**Task to complete**
From the line with "- Score goes up" through the line with "State Scenic River.", inclusive, return each line of the data below exactly and leave the rest out.

**Records supplied**
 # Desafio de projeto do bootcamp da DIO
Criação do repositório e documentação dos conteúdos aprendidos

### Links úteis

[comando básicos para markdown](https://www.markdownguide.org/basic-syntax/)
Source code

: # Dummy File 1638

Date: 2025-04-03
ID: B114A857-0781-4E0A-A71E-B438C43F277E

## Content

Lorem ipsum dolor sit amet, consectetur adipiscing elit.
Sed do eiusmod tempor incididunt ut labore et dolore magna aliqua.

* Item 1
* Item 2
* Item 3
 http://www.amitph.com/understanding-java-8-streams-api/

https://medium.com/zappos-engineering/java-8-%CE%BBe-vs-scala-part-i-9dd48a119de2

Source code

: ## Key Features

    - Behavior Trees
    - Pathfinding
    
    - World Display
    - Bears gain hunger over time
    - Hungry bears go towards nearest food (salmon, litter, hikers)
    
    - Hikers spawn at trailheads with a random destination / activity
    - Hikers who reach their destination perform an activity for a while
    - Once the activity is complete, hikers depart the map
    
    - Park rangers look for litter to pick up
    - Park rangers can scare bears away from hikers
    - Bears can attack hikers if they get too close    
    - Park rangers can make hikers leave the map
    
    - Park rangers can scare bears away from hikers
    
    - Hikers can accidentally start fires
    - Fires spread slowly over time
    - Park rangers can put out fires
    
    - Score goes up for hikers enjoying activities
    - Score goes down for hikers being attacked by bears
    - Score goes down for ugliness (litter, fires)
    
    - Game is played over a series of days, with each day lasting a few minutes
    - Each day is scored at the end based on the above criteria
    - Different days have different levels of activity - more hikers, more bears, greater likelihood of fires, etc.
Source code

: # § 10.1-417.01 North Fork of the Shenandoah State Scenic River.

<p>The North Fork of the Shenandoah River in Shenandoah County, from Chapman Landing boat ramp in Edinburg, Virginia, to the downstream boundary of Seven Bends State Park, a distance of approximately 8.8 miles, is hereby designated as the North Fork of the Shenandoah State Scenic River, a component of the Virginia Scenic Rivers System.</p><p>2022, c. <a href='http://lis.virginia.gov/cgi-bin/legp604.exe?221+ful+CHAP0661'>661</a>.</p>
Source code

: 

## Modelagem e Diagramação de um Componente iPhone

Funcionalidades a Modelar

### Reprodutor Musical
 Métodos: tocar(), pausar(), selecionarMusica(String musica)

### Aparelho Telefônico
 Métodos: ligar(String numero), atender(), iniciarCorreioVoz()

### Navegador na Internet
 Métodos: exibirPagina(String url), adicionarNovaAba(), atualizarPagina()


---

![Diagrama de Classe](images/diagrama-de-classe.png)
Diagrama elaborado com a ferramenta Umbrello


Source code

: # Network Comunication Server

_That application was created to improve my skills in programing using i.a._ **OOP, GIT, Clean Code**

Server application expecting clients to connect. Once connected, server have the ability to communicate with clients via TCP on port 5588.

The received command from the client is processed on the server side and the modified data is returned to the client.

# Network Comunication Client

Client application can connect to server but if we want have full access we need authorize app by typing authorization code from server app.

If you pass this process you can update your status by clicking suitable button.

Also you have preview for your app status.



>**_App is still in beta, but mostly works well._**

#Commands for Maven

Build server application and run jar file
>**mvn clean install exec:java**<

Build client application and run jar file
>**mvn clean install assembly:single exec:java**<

**Solved exercise**
    - Score goes up for hikers enjoying activities
    - Score goes down for hikers being attacked by bears
    - Score goes down for ugliness (litter, fires)
    
    - Game is played over a series of days, with each day lasting a few minutes
    - Each day is scored at the end based on the above criteria
    - Different days have different levels of activity - more hikers, more bears, greater likelihood of fires, etc.
Source code

: # § 10.1-417.01 North Fork of the Shenandoah State Scenic River.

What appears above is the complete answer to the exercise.